El trabajo de oficina ha acompañado a la humanidad desde la formación de estructuras sociales, económicas y políticas, y la administración estatal, así como el funcionamiento del comercio económico. Las primeras instituciones de oficina se fundaron en la Antigüedad, por ejemplo, en Egipto, Roma, Bizancio y China. El período desde estas primeras civilizaciones hasta el comienzo de la Revolución Industrial se caracterizó por la estabilidad de las formas institucionales y los medios de trabajo de oficina.
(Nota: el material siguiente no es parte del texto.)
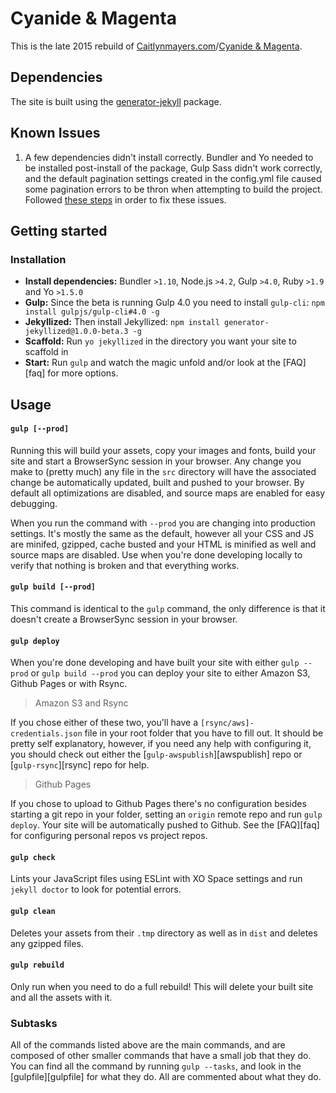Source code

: # Cyanide & Magenta

This is the late 2015 rebuild of [Caitlynmayers.com](www.caitlynmayers.com)/[Cyanide & Magenta](www.cyanideandmagenta.com). 

## Dependencies
The site is built using the [generator-jekyll](https://www.npmjs.com/package/generator-jekyllized) package.

## Known Issues
1. A few dependencies didn't install correctly. Bundler and Yo needed to be installed post-install of the package, Gulp Sass didn't work correctly, and the default pagination settings created in the config.yml file caused some pagination errors to be thron when attempting to build the project. Followed [these steps](https://github.com/sondr3/generator-jekyllized/issues/103) in order to fix these issues.

## Getting started

### Installation
* **Install dependencies:** Bundler `>1.10`, Node.js `>4.2`, Gulp `>4.0`, Ruby `>1.9` and Yo `>1.5.0`
* **Gulp:** Since the beta is running Gulp 4.0 you need to install `gulp-cli`:
  `npm install gulpjs/gulp-cli#4.0 -g`
* **Jekyllized:** Then install Jekyllized: `npm install
    generator-jekyllized@1.0.0-beta.3 -g`
* **Scaffold:** Run `yo jekyllized` in the directory you want your site to
  scaffold in
* **Start:** Run `gulp` and watch the magic unfold and/or look at the [FAQ][faq]
  for more options.

## Usage

#### `gulp [--prod]`

Running this will build your assets, copy your images and fonts, build your site and start a BrowserSync session in your browser. Any change you make to (pretty much) any file in the `src` directory will have the associated change be automatically updated, built and pushed to your browser. By default all optimizations are disabled, and source maps are enabled for easy debugging.

When you run the command with `--prod` you are changing into production
settings. It's mostly the same as the default, however all your CSS and JS are minifed, gzipped, cache busted and your HTML is minified as well and source maps are disabled. Use when you're done developing locally to verify that nothing is broken and that everything works.

#### `gulp build [--prod]`

This command is identical to the `gulp` command, the only difference is that it doesn't create a BrowserSync session in your browser.

#### `gulp deploy`

When you're done developing and have built your site with either `gulp --prod` or `gulp build --prod` you can deploy your site to either Amazon S3, Github Pages or with Rsync.

> Amazon S3 and Rsync

If you chose either of these two, you'll have a `[rsync/aws]-credentials.json` file in your root folder that you have to fill out. It should be pretty self explanatory, however, if you need any help with configuring it, you should check out either the [`gulp-awspublish`][awspublish] repo or [`gulp-rsync`][rsync] repo for help.

> Github Pages

If you chose to upload to Github Pages there's no configuration besides starting a git repo in your folder, setting an `origin` remote repo and run `gulp deploy`. Your site will be automatically pushed to Github. See the [FAQ][faq] for configuring personal repos vs project repos.

#### `gulp check`

Lints your JavaScript files using ESLint with XO Space settings and run `jekyll doctor` to look for potential errors.

#### `gulp clean`

Deletes your assets from their `.tmp` directory as well as in `dist` and deletes any gzipped files.

#### `gulp rebuild`

Only run when you need to do a full rebuild! This will delete your built site and all the assets with it.

### Subtasks

All of the commands listed above are the main commands, and are composed of other smaller commands that have a small job that they do. You can find all the command by running `gulp --tasks`, and look in the [gulpfile][gulpfile] for what they do. All are commented about what they do.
La mayor parte del trabajo de oficina involucraba la escritura: copiar cartas y documentos, sumar columnas de cifras, calcular y enviar facturas, y mantener registros precisos de transacciones financieras. Las únicas herramientas eran la pluma y el papel, o más bien la pluma de ave (la pluma de acero se inventó solo en la década de 1850) y, antes del siglo XII en el mundo occidental, tablas de piedra o arcilla, papiro o pergamino.
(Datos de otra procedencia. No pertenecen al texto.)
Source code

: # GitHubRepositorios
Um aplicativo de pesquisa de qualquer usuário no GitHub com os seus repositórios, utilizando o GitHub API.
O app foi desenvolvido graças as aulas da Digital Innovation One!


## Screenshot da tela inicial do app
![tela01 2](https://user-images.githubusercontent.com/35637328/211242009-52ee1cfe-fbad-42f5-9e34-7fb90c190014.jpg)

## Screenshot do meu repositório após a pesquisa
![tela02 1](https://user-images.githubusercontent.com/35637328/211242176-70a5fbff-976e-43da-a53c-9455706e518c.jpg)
En consecuencia, toda la escritura (y copia) se hacía a mano. Para copiar un documento, simplemente se volvía a escribir. A veces, las cartas se copiaban dos veces: una para el registro y otra para guardarse en caso de que la primera se perdiera. La invención de la imprenta a finales de la Edad Media liberó a los escribas de copiar libros, pero la imprenta no era adecuada para copiar unos pocos documentos de oficina.
La comunicación también era impulsada por humanos, utilizando los pies en lugar de las manos: la gente corría para llevar información oral o escrita de una persona a otra, ya sea dentro de los edificios o a través de países y continentes. Finalmente, todos los cálculos se hacían mentalmente, solo ayudados por tablas matemáticas (que se componían mediante cálculo mental) o por herramientas simples como el ábaco (no una máquina de cálculo, sino una ayuda para la memoria, similar a anotar un cálculo).